EXERCISE
Take from the entries below the stretch from the line with "--Vue en front" through the line with "POC on OCP v4.12.z with complex network setup", and return it exactly, leaving the pictures out.

GIVEN ENTRIES

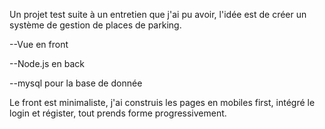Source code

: Un projet test suite à un entretien que j'ai pu avoir, l'idée est de créer un système de gestion de places de parking.

--Vue en front

--Node.js en back

--mysql pour la base de donnée



Le front est minimaliste, j'ai construis les pages en mobiles first, intégré le login et régister, tout prends forme progressivement.





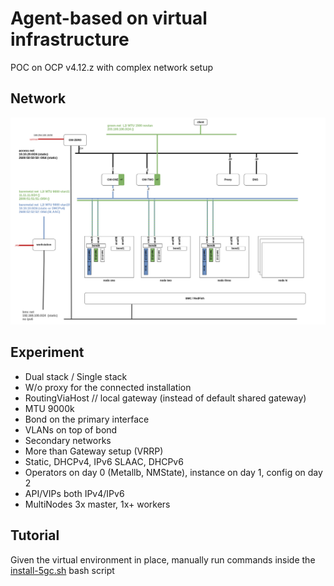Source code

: # Agent-based  on virtual infrastructure

POC on OCP v4.12.z with complex network setup

## Network

![net-diagram](net-diagram.png)

## Experiment

- Dual stack / Single stack 
- W/o proxy for the connected installation
- RoutingViaHost // local gateway (instead of default shared gateway)
- MTU 9000k
- Bond on the primary interface
- VLANs on top of bond
- Secondary networks
- More than Gateway setup (VRRP)
- Static, DHCPv4, IPv6 SLAAC, DHCPv6
- Operators on day 0 (Metallb, NMState), instance on day 1, config on day 2
- API/VIPs both IPv4/IPv6
- MultiNodes 3x master, 1x+ workers

## Tutorial

Given the virtual environment in place, manually run commands inside the [install-5gc.sh](install-5gc.sh) 
bash script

REPLY
--Vue en front

--Node.js en back

--mysql pour la base de donnée



Le front est minimaliste, j'ai construis les pages en mobiles first, intégré le login et régister, tout prends forme progressivement.





Source code

: # Agent-based  on virtual infrastructure

POC on OCP v4.12.z with complex network setup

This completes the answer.